Thursday, December 13, 2007

Hey Smartass

So that final was a joke. I looked the whole thing over twice checking my answers, and still finished with 50 minutes to spare. Out of 80. I think I was #5? Anyway, I will now plagiarize a letter written from my professor to the ISEP program regarding my awesomeness.

"Dear ISEP,

My name is Robert ----- and I am adjunct faculty at Western Washington University where I have taught a business law program, Management 271, since January 1998. My class enriolls 80 students each quarter.

During this past quarter, Fall 2007, I have had the pleasure of instructing Chelsea ----- as one of my business law students. I have come to know Chelsea better than I would most of my students because of the time she took outside of class to visit me during office hours to discuss course materials. I also enjoyed hearing her plans for the future, which seem quite bright to me.

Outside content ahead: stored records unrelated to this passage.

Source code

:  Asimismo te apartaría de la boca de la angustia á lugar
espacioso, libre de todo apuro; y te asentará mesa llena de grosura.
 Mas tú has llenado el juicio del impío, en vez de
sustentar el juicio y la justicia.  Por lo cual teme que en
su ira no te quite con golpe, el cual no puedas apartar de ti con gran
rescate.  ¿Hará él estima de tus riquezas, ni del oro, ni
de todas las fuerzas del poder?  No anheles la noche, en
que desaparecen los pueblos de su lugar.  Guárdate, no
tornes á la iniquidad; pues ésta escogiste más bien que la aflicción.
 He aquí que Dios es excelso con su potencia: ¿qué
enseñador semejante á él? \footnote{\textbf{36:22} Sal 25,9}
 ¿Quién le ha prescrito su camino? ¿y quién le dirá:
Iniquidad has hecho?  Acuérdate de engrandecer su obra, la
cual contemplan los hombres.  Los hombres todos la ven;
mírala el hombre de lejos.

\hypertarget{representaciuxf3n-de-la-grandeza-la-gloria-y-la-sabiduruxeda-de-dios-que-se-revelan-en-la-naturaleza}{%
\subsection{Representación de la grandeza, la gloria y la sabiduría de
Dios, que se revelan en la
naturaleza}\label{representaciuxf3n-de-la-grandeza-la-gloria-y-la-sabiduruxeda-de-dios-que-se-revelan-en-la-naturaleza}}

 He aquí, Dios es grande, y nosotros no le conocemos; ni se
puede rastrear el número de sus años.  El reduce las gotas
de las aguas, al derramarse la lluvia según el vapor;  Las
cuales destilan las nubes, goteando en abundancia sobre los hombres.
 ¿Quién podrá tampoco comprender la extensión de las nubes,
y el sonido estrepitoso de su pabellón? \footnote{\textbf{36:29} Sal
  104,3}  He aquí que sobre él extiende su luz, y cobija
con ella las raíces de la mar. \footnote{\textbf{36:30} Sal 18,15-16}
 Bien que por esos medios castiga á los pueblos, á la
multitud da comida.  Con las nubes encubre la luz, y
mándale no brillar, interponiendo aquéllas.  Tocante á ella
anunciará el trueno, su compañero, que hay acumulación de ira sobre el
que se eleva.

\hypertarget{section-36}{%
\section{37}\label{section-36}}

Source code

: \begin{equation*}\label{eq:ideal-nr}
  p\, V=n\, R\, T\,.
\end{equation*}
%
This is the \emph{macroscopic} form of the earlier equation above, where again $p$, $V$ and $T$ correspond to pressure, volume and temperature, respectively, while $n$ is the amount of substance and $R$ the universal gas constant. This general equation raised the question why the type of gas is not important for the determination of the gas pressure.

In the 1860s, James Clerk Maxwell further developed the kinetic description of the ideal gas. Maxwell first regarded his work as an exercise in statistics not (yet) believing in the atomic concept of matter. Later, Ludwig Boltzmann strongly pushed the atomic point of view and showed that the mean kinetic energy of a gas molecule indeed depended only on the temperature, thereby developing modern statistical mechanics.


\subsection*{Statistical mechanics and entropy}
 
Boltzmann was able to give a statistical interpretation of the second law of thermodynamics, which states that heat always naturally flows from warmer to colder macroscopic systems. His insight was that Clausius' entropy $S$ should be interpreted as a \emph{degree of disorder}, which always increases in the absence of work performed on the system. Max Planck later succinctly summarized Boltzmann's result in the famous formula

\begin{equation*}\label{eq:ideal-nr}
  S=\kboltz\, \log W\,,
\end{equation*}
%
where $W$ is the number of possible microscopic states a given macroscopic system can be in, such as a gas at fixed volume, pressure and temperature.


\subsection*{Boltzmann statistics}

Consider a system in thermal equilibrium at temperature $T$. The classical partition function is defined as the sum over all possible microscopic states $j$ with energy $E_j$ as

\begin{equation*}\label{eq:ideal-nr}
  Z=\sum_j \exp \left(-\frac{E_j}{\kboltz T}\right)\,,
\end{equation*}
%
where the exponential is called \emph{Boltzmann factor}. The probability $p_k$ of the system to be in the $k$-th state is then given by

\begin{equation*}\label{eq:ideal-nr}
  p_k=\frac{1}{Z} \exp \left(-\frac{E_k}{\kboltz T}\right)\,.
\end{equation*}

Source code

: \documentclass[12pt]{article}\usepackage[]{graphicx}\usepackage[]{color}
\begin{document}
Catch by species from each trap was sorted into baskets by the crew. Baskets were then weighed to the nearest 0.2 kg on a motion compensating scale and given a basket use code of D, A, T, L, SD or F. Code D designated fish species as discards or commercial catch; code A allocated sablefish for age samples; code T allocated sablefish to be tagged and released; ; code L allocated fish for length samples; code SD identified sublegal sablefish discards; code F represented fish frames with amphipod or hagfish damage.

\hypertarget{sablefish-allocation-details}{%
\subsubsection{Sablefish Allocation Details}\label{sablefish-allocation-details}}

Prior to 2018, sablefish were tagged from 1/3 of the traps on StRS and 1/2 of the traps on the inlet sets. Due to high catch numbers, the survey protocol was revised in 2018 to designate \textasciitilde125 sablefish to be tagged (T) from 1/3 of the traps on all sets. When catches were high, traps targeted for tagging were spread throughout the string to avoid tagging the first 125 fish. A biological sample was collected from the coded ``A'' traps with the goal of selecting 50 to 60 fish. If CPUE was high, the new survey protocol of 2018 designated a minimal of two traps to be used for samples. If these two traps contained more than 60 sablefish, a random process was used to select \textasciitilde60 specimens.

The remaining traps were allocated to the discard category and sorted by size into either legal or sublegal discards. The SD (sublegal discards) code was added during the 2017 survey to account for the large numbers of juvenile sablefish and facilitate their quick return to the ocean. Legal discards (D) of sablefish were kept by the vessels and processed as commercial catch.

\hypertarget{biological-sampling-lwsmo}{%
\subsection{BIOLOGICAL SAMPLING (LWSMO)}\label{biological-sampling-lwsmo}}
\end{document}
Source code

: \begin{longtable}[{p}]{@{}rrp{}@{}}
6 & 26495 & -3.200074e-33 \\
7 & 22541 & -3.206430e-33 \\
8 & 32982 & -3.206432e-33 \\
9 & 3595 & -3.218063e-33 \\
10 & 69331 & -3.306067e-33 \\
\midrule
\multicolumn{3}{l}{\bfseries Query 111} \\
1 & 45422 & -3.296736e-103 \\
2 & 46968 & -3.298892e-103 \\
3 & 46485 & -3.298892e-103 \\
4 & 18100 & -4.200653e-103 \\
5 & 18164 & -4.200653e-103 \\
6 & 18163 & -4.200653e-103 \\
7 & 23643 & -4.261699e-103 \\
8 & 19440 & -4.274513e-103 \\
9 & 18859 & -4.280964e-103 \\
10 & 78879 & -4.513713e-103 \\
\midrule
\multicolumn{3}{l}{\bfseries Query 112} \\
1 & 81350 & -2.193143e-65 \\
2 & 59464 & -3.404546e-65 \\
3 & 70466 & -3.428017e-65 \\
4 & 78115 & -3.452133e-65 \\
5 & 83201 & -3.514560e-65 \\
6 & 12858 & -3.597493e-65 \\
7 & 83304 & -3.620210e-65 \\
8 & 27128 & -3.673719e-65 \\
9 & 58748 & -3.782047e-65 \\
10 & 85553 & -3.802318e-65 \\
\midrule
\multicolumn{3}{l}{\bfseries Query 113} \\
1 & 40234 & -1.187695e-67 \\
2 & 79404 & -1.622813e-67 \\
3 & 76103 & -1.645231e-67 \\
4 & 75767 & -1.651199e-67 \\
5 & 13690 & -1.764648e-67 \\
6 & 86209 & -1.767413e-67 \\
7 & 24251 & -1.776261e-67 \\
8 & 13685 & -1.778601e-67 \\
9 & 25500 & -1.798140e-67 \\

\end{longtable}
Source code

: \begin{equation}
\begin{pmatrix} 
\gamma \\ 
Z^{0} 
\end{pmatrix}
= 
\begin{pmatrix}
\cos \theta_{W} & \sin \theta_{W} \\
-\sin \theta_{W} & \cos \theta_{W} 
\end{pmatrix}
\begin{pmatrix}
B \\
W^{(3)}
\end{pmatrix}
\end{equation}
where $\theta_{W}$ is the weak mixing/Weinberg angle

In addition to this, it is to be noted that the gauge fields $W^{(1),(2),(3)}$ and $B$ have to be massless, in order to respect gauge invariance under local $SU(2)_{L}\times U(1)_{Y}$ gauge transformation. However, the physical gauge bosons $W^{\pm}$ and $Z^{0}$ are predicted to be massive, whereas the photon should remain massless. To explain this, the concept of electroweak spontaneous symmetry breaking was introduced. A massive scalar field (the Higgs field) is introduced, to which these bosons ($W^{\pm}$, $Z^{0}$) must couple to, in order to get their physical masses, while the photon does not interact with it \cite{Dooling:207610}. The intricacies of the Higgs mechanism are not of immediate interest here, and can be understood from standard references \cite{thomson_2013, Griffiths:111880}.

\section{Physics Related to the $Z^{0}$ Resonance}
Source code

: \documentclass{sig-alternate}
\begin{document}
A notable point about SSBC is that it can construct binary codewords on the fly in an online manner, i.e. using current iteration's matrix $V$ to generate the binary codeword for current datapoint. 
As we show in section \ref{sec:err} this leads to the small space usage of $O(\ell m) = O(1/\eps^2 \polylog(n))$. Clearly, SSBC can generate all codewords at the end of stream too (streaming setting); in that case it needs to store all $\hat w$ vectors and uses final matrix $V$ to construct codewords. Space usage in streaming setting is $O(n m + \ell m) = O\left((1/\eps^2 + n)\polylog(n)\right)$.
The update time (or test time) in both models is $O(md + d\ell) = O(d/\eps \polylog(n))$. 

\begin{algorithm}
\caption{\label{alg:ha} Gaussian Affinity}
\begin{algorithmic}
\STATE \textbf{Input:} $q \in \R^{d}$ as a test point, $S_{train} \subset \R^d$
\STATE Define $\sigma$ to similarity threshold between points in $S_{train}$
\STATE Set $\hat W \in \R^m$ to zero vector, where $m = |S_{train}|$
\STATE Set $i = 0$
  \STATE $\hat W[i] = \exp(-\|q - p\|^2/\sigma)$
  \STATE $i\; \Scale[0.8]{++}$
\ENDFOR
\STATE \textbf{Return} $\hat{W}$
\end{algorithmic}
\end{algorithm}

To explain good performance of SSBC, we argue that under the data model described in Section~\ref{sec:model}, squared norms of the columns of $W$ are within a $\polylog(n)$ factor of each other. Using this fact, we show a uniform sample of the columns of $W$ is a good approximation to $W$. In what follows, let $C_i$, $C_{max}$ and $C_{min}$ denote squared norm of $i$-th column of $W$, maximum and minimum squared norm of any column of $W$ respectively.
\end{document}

Chelsea is an intelligent, personable and articulate students who stood out from her peers as being a most capable public speaker, notably when called upon to participate as part of the "Socratic Method" employed in my class. She is obviously quite interested in studying abroad, and, given her language skills, I believe she would make a wonderful spokesperson for our university, your program, and our country.

I hope you give Chelsea serious consideration as an applicant for your program.

Very yours truly,

Robert ----- etc etc"

This glowing report, plus the fact that I so clearly just aced his final, has inflated my ego to about 10x its normal size. Think of the Grinch. I used to be a bit of a wimp, scared of speaking up and certainly unsure of my worth. Now? I am the shit. Don't worry about making conversation, I'll just talk about myself for the next hour. Thanks. Besides, what could you possibly have to say that would top the cleverness of me?